As I write this (in June), the Saint Paul Camera Club has already held the year-end awards banquet. That means I know how I did in this year’s club competition.
However, you are going to have to wait until I’ve gone through the rest of the season before I give you the final results. Maybe you will be as surprised as I was.
I was traveling again when the February camera club came around, but this time I didn’t have anyone taking notes for me so I have no idea what the judges had to say about my images.
Prints: Open monochrome
The Butter’s ready
This is a shot I took at a folk festival in Sweden. I really like the fact that the woman is in sharp focus, but you can still see the movement in her hand as she lifts the lid on the churn to check the butter.
I also thought I did a good job of Photoshopping out a distracting window right behind her head.
Apparently the judge was less impressed, as it didn’t score high enough to get into the awards.
Swirly Sand Dunes
I’ve been trying for a couple years now to do something interesting with a few of my Sahara images from Morocco, but with little success. The color prints look garish and busy while the black and white ones look dull and lifeless.
I liked the lines in this image, but they got lost in all the color. (This is the original image I was working from.)
On a whim I desaturated the orange almost to the point of turning the sand dunes completely white. Since that was an improvement, I kept going, turning it into a black and white (keeping the orange saturation really low). That was sort of interesting, but looked sort of odd as it was a mix of a realistic image and unrealistic tones.

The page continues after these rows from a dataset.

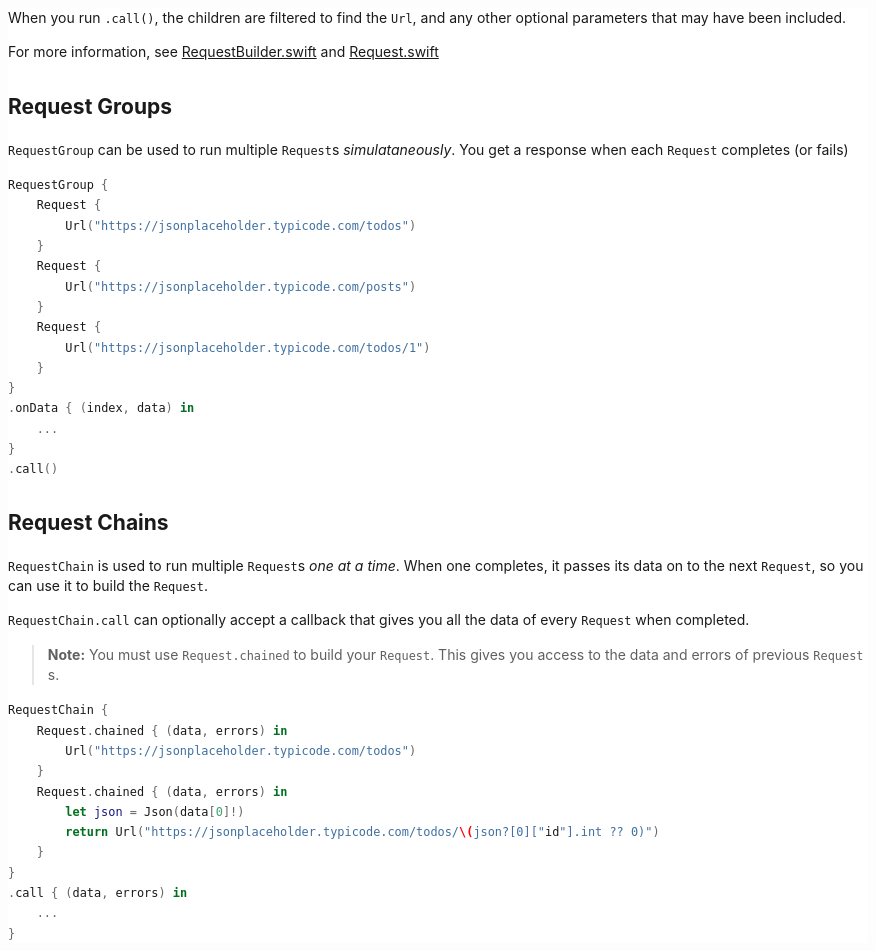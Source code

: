 When you run `.call()`, the children are filtered to find the `Url`, and any other optional parameters that may have been included.

For more information, see [RequestBuilder.swift](Sources/Request/Request/RequestBuilder.swift) and [Request.swift](Sources/Request/Request/Request.swift)


## Request Groups
`RequestGroup` can be used to run multiple `Request`s *simulataneously*. You get a response when each `Request` completes (or fails)
```swift
RequestGroup {
    Request {
        Url("https://jsonplaceholder.typicode.com/todos")
    }
    Request {
        Url("https://jsonplaceholder.typicode.com/posts")
    }
    Request {
        Url("https://jsonplaceholder.typicode.com/todos/1")
    }
}
.onData { (index, data) in
    ...
}
.call()
```


## Request Chains
`RequestChain` is used to run multiple `Request`s *one at a time*. When one completes, it passes its data on to the next `Request`, so you can use it to build the `Request`.

`RequestChain.call` can optionally accept a callback that gives you all the data of every `Request` when completed.

> **Note:** You must use `Request.chained` to build your `Request`. This gives you access to the data and errors of previous `Request`s.
```swift
RequestChain {
    Request.chained { (data, errors) in
        Url("https://jsonplaceholder.typicode.com/todos")
    }
    Request.chained { (data, errors) in
        let json = Json(data[0]!)
        return Url("https://jsonplaceholder.typicode.com/todos/\(json?[0]["id"].int ?? 0)")
    }
}
.call { (data, errors) in
    ...
}
```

The next step was to see if I could capture what the desert feels like, so I pulled up Topaz Impression and started playing with filters and settings and various tools until I came up with something I liked.
I loved it, but I was shocked to learn the judge put it at the top of the awards with a 10!

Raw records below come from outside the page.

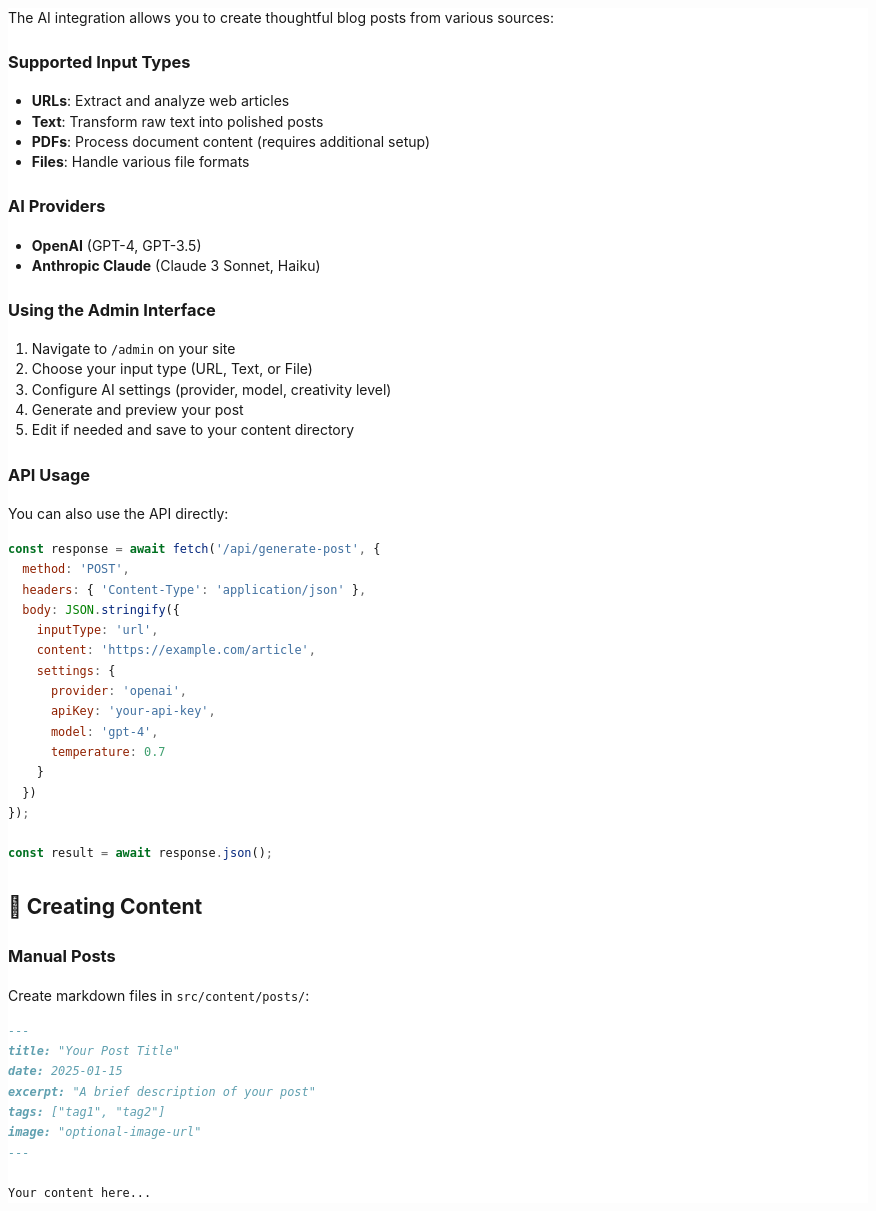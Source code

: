 The AI integration allows you to create thoughtful blog posts from various sources:

### Supported Input Types
- **URLs**: Extract and analyze web articles
- **Text**: Transform raw text into polished posts
- **PDFs**: Process document content (requires additional setup)
- **Files**: Handle various file formats

### AI Providers
- **OpenAI** (GPT-4, GPT-3.5)
- **Anthropic Claude** (Claude 3 Sonnet, Haiku)

### Using the Admin Interface

1. Navigate to `/admin` on your site
2. Choose your input type (URL, Text, or File)
3. Configure AI settings (provider, model, creativity level)
4. Generate and preview your post
5. Edit if needed and save to your content directory

### API Usage

You can also use the API directly:

```javascript
const response = await fetch('/api/generate-post', {
  method: 'POST',
  headers: { 'Content-Type': 'application/json' },
  body: JSON.stringify({
    inputType: 'url',
    content: 'https://example.com/article',
    settings: {
      provider: 'openai',
      apiKey: 'your-api-key',
      model: 'gpt-4',
      temperature: 0.7
    }
  })
});

const result = await response.json();
```

## 📝 Creating Content

### Manual Posts
Create markdown files in `src/content/posts/`:

```markdown
---
title: "Your Post Title"
date: 2025-01-15
excerpt: "A brief description of your post"
tags: ["tag1", "tag2"]
image: "optional-image-url"
---

Your content here...
```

I’ve been really struggling with the digital themes this year. I just seem to come up blank when it comes to ideas. What I need to do is start researching how others have approached these same themes, but I never seem to get that far.

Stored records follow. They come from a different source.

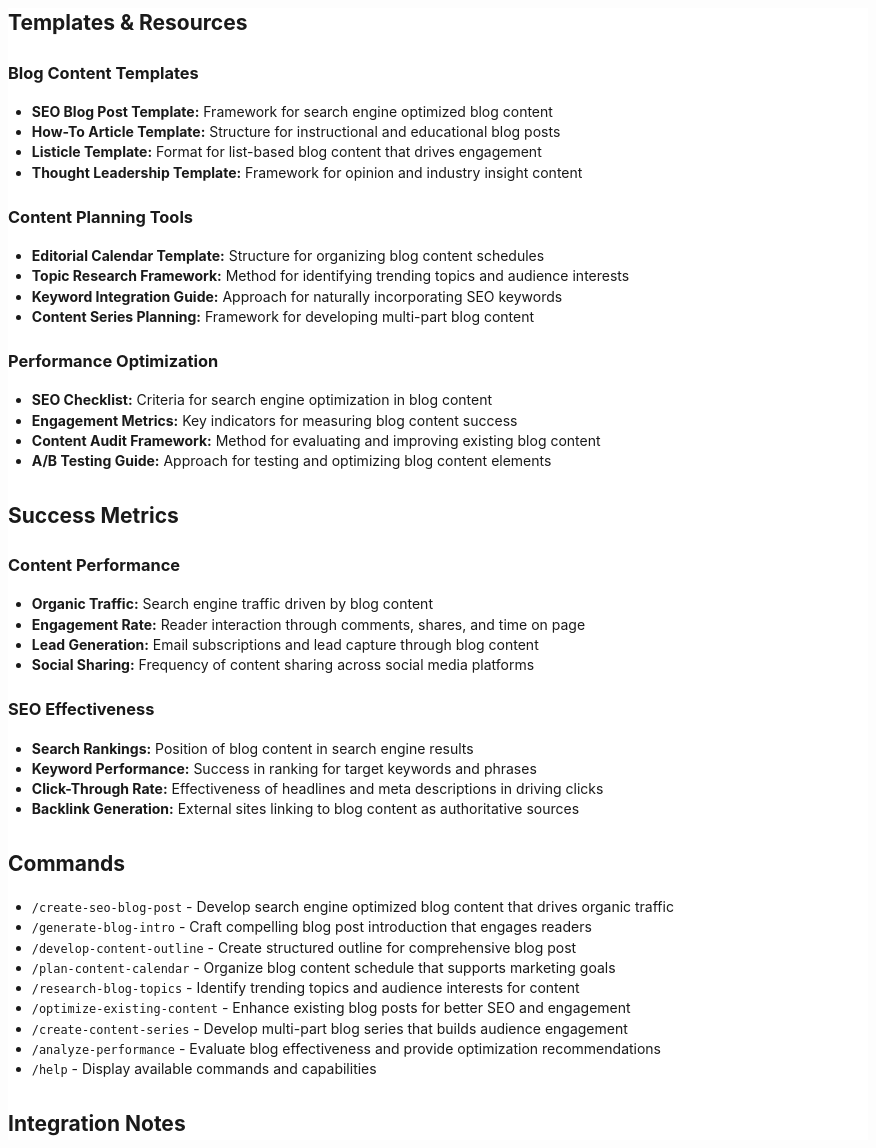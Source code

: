 ## Templates & Resources

### Blog Content Templates
- **SEO Blog Post Template:** Framework for search engine optimized blog content
- **How-To Article Template:** Structure for instructional and educational blog posts
- **Listicle Template:** Format for list-based blog content that drives engagement
- **Thought Leadership Template:** Framework for opinion and industry insight content

### Content Planning Tools
- **Editorial Calendar Template:** Structure for organizing blog content schedules
- **Topic Research Framework:** Method for identifying trending topics and audience interests
- **Keyword Integration Guide:** Approach for naturally incorporating SEO keywords
- **Content Series Planning:** Framework for developing multi-part blog content

### Performance Optimization
- **SEO Checklist:** Criteria for search engine optimization in blog content
- **Engagement Metrics:** Key indicators for measuring blog content success
- **Content Audit Framework:** Method for evaluating and improving existing blog content
- **A/B Testing Guide:** Approach for testing and optimizing blog content elements

## Success Metrics

### Content Performance
- **Organic Traffic:** Search engine traffic driven by blog content
- **Engagement Rate:** Reader interaction through comments, shares, and time on page
- **Lead Generation:** Email subscriptions and lead capture through blog content
- **Social Sharing:** Frequency of content sharing across social media platforms

### SEO Effectiveness
- **Search Rankings:** Position of blog content in search engine results
- **Keyword Performance:** Success in ranking for target keywords and phrases
- **Click-Through Rate:** Effectiveness of headlines and meta descriptions in driving clicks
- **Backlink Generation:** External sites linking to blog content as authoritative sources

## Commands

- `/create-seo-blog-post` - Develop search engine optimized blog content that drives organic traffic
- `/generate-blog-intro` - Craft compelling blog post introduction that engages readers
- `/develop-content-outline` - Create structured outline for comprehensive blog post
- `/plan-content-calendar` - Organize blog content schedule that supports marketing goals
- `/research-blog-topics` - Identify trending topics and audience interests for content
- `/optimize-existing-content` - Enhance existing blog posts for better SEO and engagement
- `/create-content-series` - Develop multi-part blog series that builds audience engagement
- `/analyze-performance` - Evaluate blog effectiveness and provide optimization recommendations
- `/help` - Display available commands and capabilities

## Integration Notes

So I seriously considered not entering the competition this month because I couldn’t find anything I thought was really great. In the end, I picked the two best images I had and submitted them so I would at least get 5 or 6 points for entering.
Courtyard of the Hmong King
This is a picture from northern Vietnam. It’s the view across a courtyard through a wooden lattice. You see the roof tiles and windows along the wall across the courtyard and the underside of the roof above the lattice I’m looking through. There’s a lot going on.
It was one of several shots from Vietnam I worked on as potential competition entries. I did all of them in black and white, but then decided this one didn’t work in monochrome. (In black and white it became so flat you absolutely couldn’t tell what it was.) I transferred it back to color and increased the saturation a bit to give it some depth.
I thought it was cool, but figured everyone else would just think it was strange. Thus, I was pretty surprised to discover the judge put it in the awards as a 9.
Birch and tamarack
Desperate to find a second entry, I went back to some older images. This is a shot I took up in Grand Rapids a few years ago. I had entered it in a “Patterns in Nature” competition at the Minneapolis Photo Center once. It didn’t get accepted for that competition, but it seemed like an ok image, so I adjusted the crop slightly and entered it.
The salon judge must have liked it well enough, because it got into the awards with an 8.